◆ TASK DETAILS
For each line below that holds the word "mods", make a copy.

◆ RECORDS TO USE
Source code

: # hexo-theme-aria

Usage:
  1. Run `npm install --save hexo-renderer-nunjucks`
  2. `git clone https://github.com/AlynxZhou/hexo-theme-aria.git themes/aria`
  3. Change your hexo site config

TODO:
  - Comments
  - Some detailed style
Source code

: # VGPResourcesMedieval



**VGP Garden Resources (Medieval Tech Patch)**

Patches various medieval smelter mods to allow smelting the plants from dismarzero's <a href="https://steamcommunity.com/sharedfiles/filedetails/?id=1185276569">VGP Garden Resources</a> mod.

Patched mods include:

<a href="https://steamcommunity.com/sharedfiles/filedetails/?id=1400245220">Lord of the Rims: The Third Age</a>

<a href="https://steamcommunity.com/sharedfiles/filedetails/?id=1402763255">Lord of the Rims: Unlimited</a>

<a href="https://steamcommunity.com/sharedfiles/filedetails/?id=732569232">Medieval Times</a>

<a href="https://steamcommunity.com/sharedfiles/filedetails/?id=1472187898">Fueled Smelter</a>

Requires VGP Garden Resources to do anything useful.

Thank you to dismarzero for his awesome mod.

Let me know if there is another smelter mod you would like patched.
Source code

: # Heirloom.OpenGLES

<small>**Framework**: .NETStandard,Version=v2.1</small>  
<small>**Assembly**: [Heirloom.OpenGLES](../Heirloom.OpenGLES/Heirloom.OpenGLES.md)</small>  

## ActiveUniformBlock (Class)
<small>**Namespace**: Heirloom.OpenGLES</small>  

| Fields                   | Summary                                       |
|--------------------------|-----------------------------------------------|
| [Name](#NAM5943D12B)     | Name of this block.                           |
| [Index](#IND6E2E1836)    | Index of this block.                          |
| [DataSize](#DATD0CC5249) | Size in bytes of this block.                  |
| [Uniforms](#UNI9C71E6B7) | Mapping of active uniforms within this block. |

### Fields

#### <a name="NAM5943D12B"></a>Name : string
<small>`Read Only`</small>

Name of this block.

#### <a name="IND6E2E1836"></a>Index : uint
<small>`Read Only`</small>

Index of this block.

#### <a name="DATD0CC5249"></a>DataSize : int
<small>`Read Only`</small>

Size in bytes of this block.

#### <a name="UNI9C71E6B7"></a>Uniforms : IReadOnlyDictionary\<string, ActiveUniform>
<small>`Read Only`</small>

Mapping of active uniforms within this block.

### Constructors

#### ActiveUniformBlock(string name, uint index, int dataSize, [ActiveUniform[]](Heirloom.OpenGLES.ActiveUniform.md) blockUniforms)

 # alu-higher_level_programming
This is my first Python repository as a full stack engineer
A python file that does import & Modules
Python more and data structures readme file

◆ RESPONSE TO THE TASK
Patches various medieval smelter mods to allow smelting the plants from dismarzero's <a href="https://steamcommunity.com/sharedfiles/filedetails/?id=1185276569">VGP Garden Resources</a> mod.
Patched mods include:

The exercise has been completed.